DATA TO PROCESS START
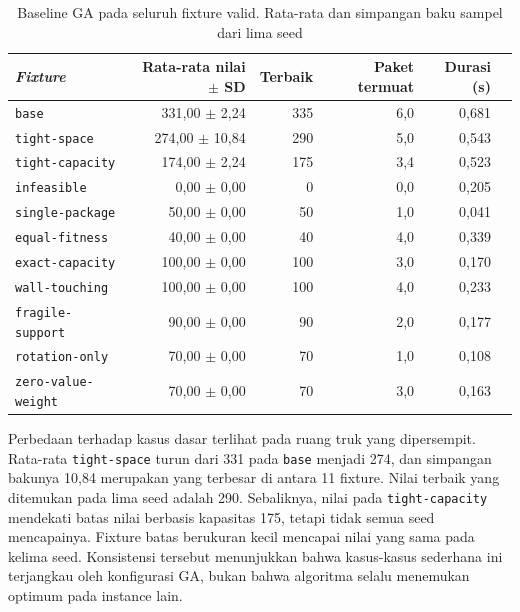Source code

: \begin{table}[H]
    \centering
    \small
    \caption{Baseline GA pada seluruh fixture valid. Rata-rata dan simpangan baku sampel dari lima seed}
    \label{tab:ga-fixture-baseline}
    \begin{tabular}{@{}lrrrrr@{}}
        \toprule
        \textit{Fixture}           & Rata-rata nilai $\pm$ SD & Terbaik & Paket termuat & Durasi (s) \\
        \midrule
        \texttt{base}              & 331,00 $\pm$ 2,24        & 335     & 6,0           & 0,681      \\
        \texttt{tight-space}       & 274,00 $\pm$ 10,84       & 290     & 5,0           & 0,543      \\
        \texttt{tight-capacity}    & 174,00 $\pm$ 2,24        & 175     & 3,4           & 0,523      \\
        \texttt{infeasible}        & 0,00 $\pm$ 0,00          & 0       & 0,0           & 0,205      \\
        \texttt{single-package}    & 50,00 $\pm$ 0,00         & 50      & 1,0           & 0,041      \\
        \texttt{equal-fitness}     & 40,00 $\pm$ 0,00         & 40      & 4,0           & 0,339      \\
        \texttt{exact-capacity}    & 100,00 $\pm$ 0,00        & 100     & 3,0           & 0,170      \\
        \texttt{wall-touching}     & 100,00 $\pm$ 0,00        & 100     & 4,0           & 0,233      \\
        \texttt{fragile-support}   & 90,00 $\pm$ 0,00         & 90      & 2,0           & 0,177      \\
        \texttt{rotation-only}     & 70,00 $\pm$ 0,00         & 70      & 1,0           & 0,108      \\
        \texttt{zero-value-weight} & 70,00 $\pm$ 0,00         & 70      & 3,0           & 0,163      \\
        \bottomrule
    \end{tabular}
\end{table}

Perbedaan terhadap kasus dasar terlihat pada ruang truk yang dipersempit. Rata-rata \texttt{tight-space} turun dari 331 pada \texttt{base} menjadi 274, dan simpangan bakunya 10,84 merupakan yang terbesar di antara 11 fixture. Nilai terbaik yang ditemukan pada lima seed adalah 290. Sebaliknya, nilai pada \texttt{tight-capacity} mendekati batas nilai berbasis kapasitas 175, tetapi tidak semua seed mencapainya. Fixture batas berukuran kecil mencapai nilai yang sama pada kelima seed. Konsistensi tersebut menunjukkan bahwa kasus-kasus sederhana ini terjangkau oleh konfigurasi GA, bukan bahwa algoritma selalu menemukan optimum pada instance lain.

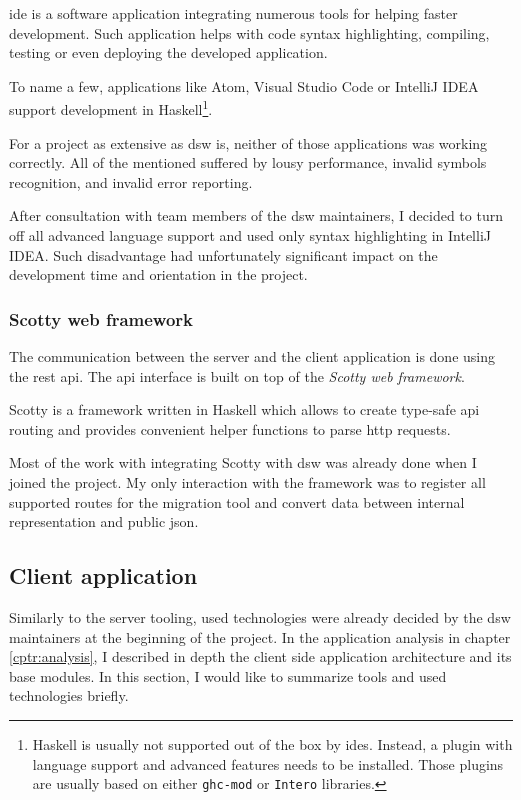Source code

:\gls{ide} is a software application integrating numerous tools for helping faster development\cite{ssq-ide}.
Such application helps with code syntax highlighting, compiling, testing or even deploying the developed application.

To name a few, applications like Atom, Visual Studio Code or IntelliJ IDEA support development in Haskell\footnote{Haskell is usually not supported out of the box by \gls{ide}s. Instead, a plugin with language support and advanced features needs to be installed. Those plugins are usually based on either \texttt{ghc-mod} or \texttt{Intero} libraries.}.

For a project as extensive as \gls{dsw} is, neither of those applications was working correctly.
All of the mentioned suffered by lousy performance, invalid symbols recognition, and invalid error reporting.

After consultation with team members of the \gls{dsw} maintainers, I decided to turn off all advanced language support and used only syntax highlighting in IntelliJ IDEA.
Such disadvantage had unfortunately significant impact on the development time and orientation in the project.

\subsubsection*{Scotty web framework}

The communication between the server and the client application is done using the \gls{rest} \gls{api}.
The \gls{api} interface is built on top of the \textit{Scotty web framework}.

Scotty is a framework written in Haskell which allows to create type-safe \gls{api} routing and provides convenient helper functions to parse \gls{http} requests.

Most of the work with integrating Scotty with \gls{dsw} was already done when I joined the project.
My only interaction with the framework was to register all supported routes for the migration tool and convert data between internal representation and public \gls{json}.

\subsection{Client application}

Similarly to the server tooling, used technologies were already decided by the \gls{dsw} maintainers at the beginning of the project.
In the application analysis in chapter \ref{cptr:analysis}, I described in depth the client side application architecture and its base modules.
In this section, I would like to summarize tools and used technologies briefly.

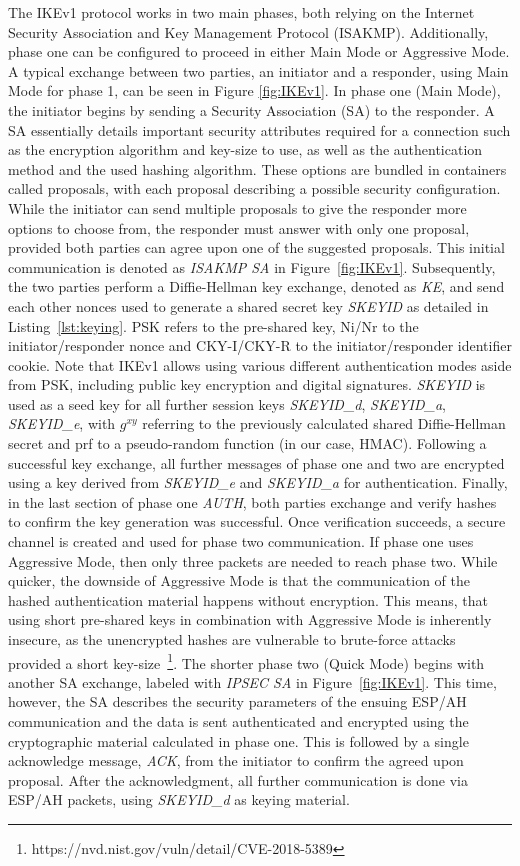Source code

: The IKEv1 protocol works in two main phases, both relying on the Internet Security Association and Key Management Protocol (ISAKMP). Additionally, phase one can be configured to proceed in either Main Mode or Aggressive Mode. A typical exchange between two parties, an initiator and a responder, using Main Mode for phase 1, can be seen in Figure \ref{fig:IKEv1}. In phase one (Main Mode), the initiator begins by sending a Security Association (SA) to the responder. A SA essentially details important security attributes required for a connection such as the encryption algorithm and key-size to use, as well as the authentication method and the used hashing algorithm. These options are bundled in containers called proposals, with each proposal describing a possible security configuration. While the initiator can send multiple proposals to give the responder more options to choose from, the responder must answer with only one proposal, provided both parties can agree upon one of the suggested proposals. This initial communication is denoted as \emph{ISAKMP SA} in Figure~\ref{fig:IKEv1}. Subsequently, the two parties perform a Diffie-Hellman key exchange, denoted as \emph{KE}, and send each other nonces used to generate a shared secret key \emph{SKEYID} as detailed in Listing~\ref{lst:keying}. PSK refers to the pre-shared key, Ni/Nr to the initiator/responder nonce and CKY-I/CKY-R to the initiator/responder identifier cookie. Note that IKEv1 allows using various different authentication modes aside from PSK, including public key encryption and digital signatures. \emph{SKEYID} is used as a seed key for all further session keys \emph{SKEYID\_d}, \emph{SKEYID\_a}, \emph{SKEYID\_e}, with $g^{xy}$ referring to the previously calculated shared Diffie-Hellman secret and prf to a pseudo-random function (in our case, HMAC). Following a successful key exchange, all further messages of phase one and two are encrypted using a key derived from \emph{SKEYID\_e} and \emph{SKEYID\_a} for authentication. Finally, in the last section of phase one \emph{AUTH}, both parties exchange and verify hashes to confirm the key generation was successful. Once verification succeeds, a secure channel is created and used for phase two communication. If phase one uses Aggressive Mode, then only three packets are needed to reach phase two. While quicker, the downside of Aggressive Mode is that the communication of the hashed authentication material happens without encryption. This means, that using short pre-shared keys in combination with Aggressive Mode is inherently insecure, as the unencrypted hashes are vulnerable to brute-force attacks provided a short key-size~\footnote{https://nvd.nist.gov/vuln/detail/CVE-2018-5389}. The shorter phase two (Quick Mode) begins with another SA exchange, labeled with \emph{IPSEC SA} in Figure~\ref{fig:IKEv1}. This time, however, the SA describes the security parameters of the ensuing ESP/AH communication and the data is sent authenticated and encrypted using the cryptographic material calculated in phase one. This is followed by a single acknowledge message, \emph{ACK}, from the initiator to confirm the agreed upon proposal. After the acknowledgment, all further communication is done via ESP/AH packets, using \emph{SKEYID\_d} as keying material.

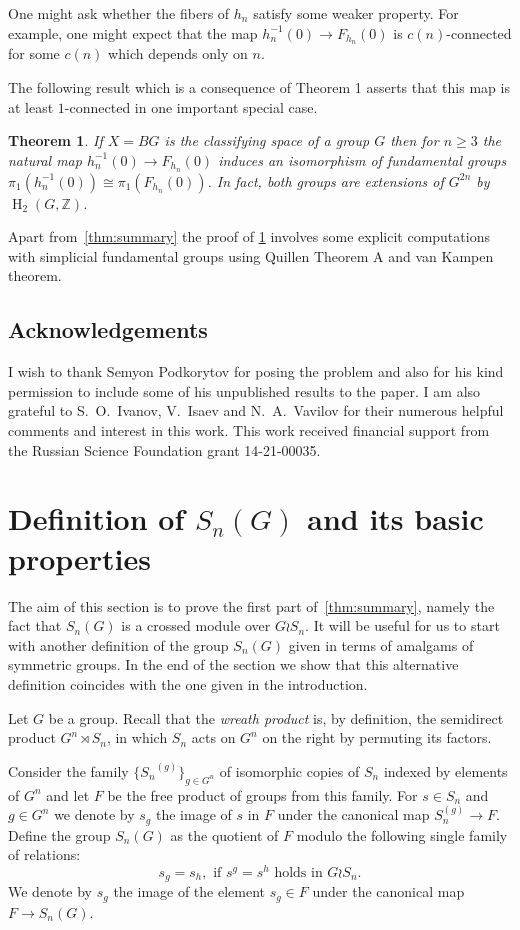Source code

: \documentclass[oneside, 10pt]{amsart}
\theoremstyle{plain}
\newtheorem{thm}{Theorem}
\numberwithin{equation}{section}
\numberwithin{lemma}{section}
\theoremstyle{remark}
\theoremstyle{definition}
\DeclareMathOperator{\HH}{H}
\newcommand{\ZZ}{\mathbb{Z}}
\begin{document}
One might ask whether the fibers of $h_n$ satisfy some weaker property.
For example, one might expect that the map $h_n^{-1}(0) \to F_{h_n}(0)$ is $c(n)$-connected for some $c(n)$ which depends only on $n$. %
  
The following result which is a consequence of Theorem 1 asserts that this map is at least $1$-connected in one important special case.
\begin{thm} \label{thm:main} If $X=BG$ is the classifying space of a group $G$ then for $n\geq 3$
 the natural map $h_n^{-1}(0) \to F_{h_n}(0)$ induces an isomorphism of fundamental groups
 $\pi_1(h^{-1}_n(0))\cong \pi_1(F_{h_n}(0))$. 
 In fact, both groups are extensions of $G^{2n}$ by $\HH_2(G, \ZZ)$. \end{thm}
Apart from~\cref{thm:summary} the proof of \cref{thm:main} involves some explicit computations with simplicial fundamental groups 
 using Quillen Theorem A and van Kampen theorem.

\subsection{Acknowledgements}
I wish to thank Semyon Podkorytov for posing the problem and also for his kind permission to include some of his unpublished results to the paper.
I am also grateful to S.~O.~Ivanov, V.~Isaev and N.~A.~Vavilov for their numerous helpful comments and interest in this work.
This work received financial support from the Russian Science Foundation grant 14-21-00035.

\section{Definition of $S_n(G)$ and its basic properties} \label{sec:QnG-def}
The aim of this section is to prove the first part of~\cref{thm:summary}, namely the fact that $S_n(G)$ is a crossed module over $G \wr S_n$.
It will be useful for us to start with another definition of the group $S_n(G)$ given in terms of amalgams of symmetric groups.
In the end of the section we show that this alternative definition coincides with the one given in the introduction.

Let $G$ be a group. Recall that the {\it wreath product} is, by definition,
the semidirect product $G^n \rtimes S_n$, in which $S_n$ acts on $G^n$ on the right by permuting its factors.

Consider the family $\{{S_n}^{(g)}\}_{g\in G^n}$ of isomorphic copies of $S_n$ indexed by elements of $G^n$ and let $F$ be the free product of groups from this family.
For $s\in S_n$ and $g\in G^n$ we denote by 
$s_{g}$ the image of $s$ in $F$ under the canonical map $S_n^{(g)} \to F$.
Define the group $S_n(G)$ as the quotient of $F$ modulo the following single family of relations:
\begin{equation} \label{eq:main_rel} s_{g} = s_{h}, \text{ if $s^g = s^h$ holds in $G \wr S_n$.} \end{equation}
We denote by $s_g$ the image of the element $s_g\in F$ under the canonical map $F\to S_n(G)$.
\end{document}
DATA TO PROCESS END
◆ **THE TASK**: Report every line in the data that holds "product", copying each one.

◆ **EXERCISE OUTPUT**:
Let $G$ be a group. Recall that the {\it wreath product} is, by definition,
the semidirect product $G^n \rtimes S_n$, in which $S_n$ acts on $G^n$ on the right by permuting its factors.
Consider the family $\{{S_n}^{(g)}\}_{g\in G^n}$ of isomorphic copies of $S_n$ indexed by elements of $G^n$ and let $F$ be the free product of groups from this family.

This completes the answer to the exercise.